PROBLEM STATEMENT: Each entry that follows should be given again word for word; please leave out its pictures.

ENTRIES SUPPLIED:
--*--
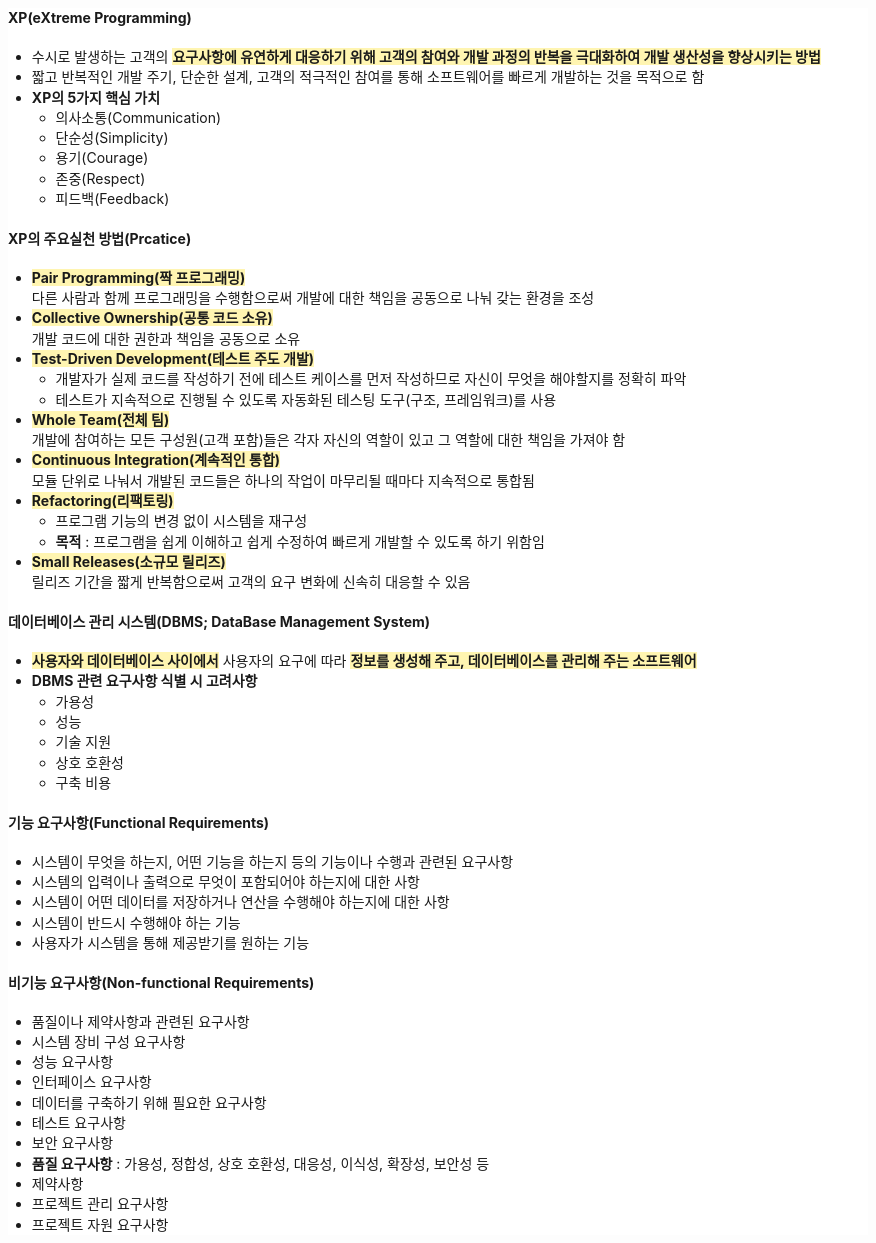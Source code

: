 #### **XP(eXtreme Programming)**

- 수시로 발생하는 고객의 **<span style="background-color:#fff5b1">요구사항에 유연하게 대응하기 위해 고객의 참여와 개발 과정의 반복을 극대화하여 개발 생산성을 향상시키는 방법</span>**
- 짧고 반복적인 개발 주기, 단순한 설계, 고객의 적극적인 참여를 통해 소프트웨어를 빠르게 개발하는 것을 목적으로 함
- **XP의 5가지 핵심 가치**
  * 의사소통(Communication)
  * 단순성(Simplicity)
  * 용기(Courage)
  * 존중(Respect)
  * 피드백(Feedback)

#### **XP의 주요실천 방법(Prcatice)**

- **<span style="background-color:#fff5b1">Pair Programming(짝 프로그래밍)</span>**<br/>
  다른 사람과 함께 프로그래밍을 수행함으로써 개발에 대한 책임을 공동으로 나눠 갖는 환경을 조성
- **<span style="background-color:#fff5b1">Collective Ownership(공통 코드 소유)</span>**<br/>
  개발 코드에 대한 권한과 책임을 공동으로 소유
- **<span style="background-color:#fff5b1">Test-Driven Development(테스트 주도 개발)</span>**<br/>
  * 개발자가 실제 코드를 작성하기 전에 테스트 케이스를 먼저 작성하므로 자신이 무엇을 해야할지를 정확히 파악
  * 테스트가 지속적으로 진행될 수 있도록 자동화된 테스팅 도구(구조, 프레임워크)를 사용
- **<span style="background-color:#fff5b1">Whole Team(전체 팀)</span>**<br/>
  개발에 참여하는 모든 구성원(고객 포함)들은 각자 자신의 역할이 있고 그 역할에 대한 책임을 가져야 함
- **<span style="background-color:#fff5b1">Continuous Integration(계속적인 통합)</span>**<br/>
  모듈 단위로 나눠서 개발된 코드들은 하나의 작업이 마무리될 때마다 지속적으로 통합됨
- **<span style="background-color:#fff5b1">Refactoring(리팩토링)</span>**<br/>
  * 프로그램 기능의 변경 없이 시스템을 재구성
  * **목적** : 프로그램을 쉽게 이해하고 쉽게 수정하여 빠르게 개발할 수 있도록 하기 위함임
- **<span style="background-color:#fff5b1">Small Releases(소규모 릴리즈)</span>**<br/>
  릴리즈 기간을 짧게 반복함으로써 고객의 요구 변화에 신속히 대응할 수 있음

#### **데이터베이스 관리 시스템(DBMS; DataBase Management System)**

- **<span style="background-color:#fff5b1">사용자와 데이터베이스 사이에서</span>** 사용자의 요구에 따라 **<span style="background-color:#fff5b1">정보를 생성해 주고, 데이터베이스를 관리해 주는 소프트웨어</span>**
- **DBMS 관련 요구사항 식별 시 고려사항**
  * 가용성
  * 성능
  * 기술 지원
  * 상호 호환성
  * 구축 비용

#### **기능 요구사항(Functional Requirements)**

- 시스템이 무엇을 하는지, 어떤 기능을 하는지 등의 기능이나 수행과 관련된 요구사항
- 시스템의 입력이나 출력으로 무엇이 포함되어야 하는지에 대한 사항
- 시스템이 어떤 데이터를 저장하거나 연산을 수행해야 하는지에 대한 사항
- 시스템이 반드시 수행해야 하는 기능
- 사용자가 시스템을 통해 제공받기를 원하는 기능

#### **비기능 요구사항(Non-functional Requirements)**

- 품질이나 제약사항과 관련된 요구사항
- 시스템 장비 구성 요구사항
- 성능 요구사항
- 인터페이스 요구사항
- 데이터를 구축하기 위해 필요한 요구사항
- 테스트 요구사항
- 보안 요구사항
- **품질 요구사항** : 가용성, 정합성, 상호 호환성, 대응성, 이식성, 확장성, 보안성 등
- 제약사항
- 프로젝트 관리 요구사항
- 프로젝트 자원 요구사항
--*--
ANSWER FOR THIS EXERCISE:
Source code

: #### **XP(eXtreme Programming)**

- 수시로 발생하는 고객의 **<span style="background-color:#fff5b1">요구사항에 유연하게 대응하기 위해 고객의 참여와 개발 과정의 반복을 극대화하여 개발 생산성을 향상시키는 방법</span>**
- 짧고 반복적인 개발 주기, 단순한 설계, 고객의 적극적인 참여를 통해 소프트웨어를 빠르게 개발하는 것을 목적으로 함
- **XP의 5가지 핵심 가치**
  * 의사소통(Communication)
  * 단순성(Simplicity)
  * 용기(Courage)
  * 존중(Respect)
  * 피드백(Feedback)

#### **XP의 주요실천 방법(Prcatice)**

- **<span style="background-color:#fff5b1">Pair Programming(짝 프로그래밍)</span>**<br/>
  다른 사람과 함께 프로그래밍을 수행함으로써 개발에 대한 책임을 공동으로 나눠 갖는 환경을 조성
- **<span style="background-color:#fff5b1">Collective Ownership(공통 코드 소유)</span>**<br/>
  개발 코드에 대한 권한과 책임을 공동으로 소유
- **<span style="background-color:#fff5b1">Test-Driven Development(테스트 주도 개발)</span>**<br/>
  * 개발자가 실제 코드를 작성하기 전에 테스트 케이스를 먼저 작성하므로 자신이 무엇을 해야할지를 정확히 파악
  * 테스트가 지속적으로 진행될 수 있도록 자동화된 테스팅 도구(구조, 프레임워크)를 사용
- **<span style="background-color:#fff5b1">Whole Team(전체 팀)</span>**<br/>
  개발에 참여하는 모든 구성원(고객 포함)들은 각자 자신의 역할이 있고 그 역할에 대한 책임을 가져야 함
- **<span style="background-color:#fff5b1">Continuous Integration(계속적인 통합)</span>**<br/>
  모듈 단위로 나눠서 개발된 코드들은 하나의 작업이 마무리될 때마다 지속적으로 통합됨
- **<span style="background-color:#fff5b1">Refactoring(리팩토링)</span>**<br/>
  * 프로그램 기능의 변경 없이 시스템을 재구성
  * **목적** : 프로그램을 쉽게 이해하고 쉽게 수정하여 빠르게 개발할 수 있도록 하기 위함임
- **<span style="background-color:#fff5b1">Small Releases(소규모 릴리즈)</span>**<br/>
  릴리즈 기간을 짧게 반복함으로써 고객의 요구 변화에 신속히 대응할 수 있음

#### **데이터베이스 관리 시스템(DBMS; DataBase Management System)**

- **<span style="background-color:#fff5b1">사용자와 데이터베이스 사이에서</span>** 사용자의 요구에 따라 **<span style="background-color:#fff5b1">정보를 생성해 주고, 데이터베이스를 관리해 주는 소프트웨어</span>**
- **DBMS 관련 요구사항 식별 시 고려사항**
  * 가용성
  * 성능
  * 기술 지원
  * 상호 호환성
  * 구축 비용

#### **기능 요구사항(Functional Requirements)**

- 시스템이 무엇을 하는지, 어떤 기능을 하는지 등의 기능이나 수행과 관련된 요구사항
- 시스템의 입력이나 출력으로 무엇이 포함되어야 하는지에 대한 사항
- 시스템이 어떤 데이터를 저장하거나 연산을 수행해야 하는지에 대한 사항
- 시스템이 반드시 수행해야 하는 기능
- 사용자가 시스템을 통해 제공받기를 원하는 기능

#### **비기능 요구사항(Non-functional Requirements)**

- 품질이나 제약사항과 관련된 요구사항
- 시스템 장비 구성 요구사항
- 성능 요구사항
- 인터페이스 요구사항
- 데이터를 구축하기 위해 필요한 요구사항
- 테스트 요구사항
- 보안 요구사항
- **품질 요구사항** : 가용성, 정합성, 상호 호환성, 대응성, 이식성, 확장성, 보안성 등
- 제약사항
- 프로젝트 관리 요구사항
- 프로젝트 자원 요구사항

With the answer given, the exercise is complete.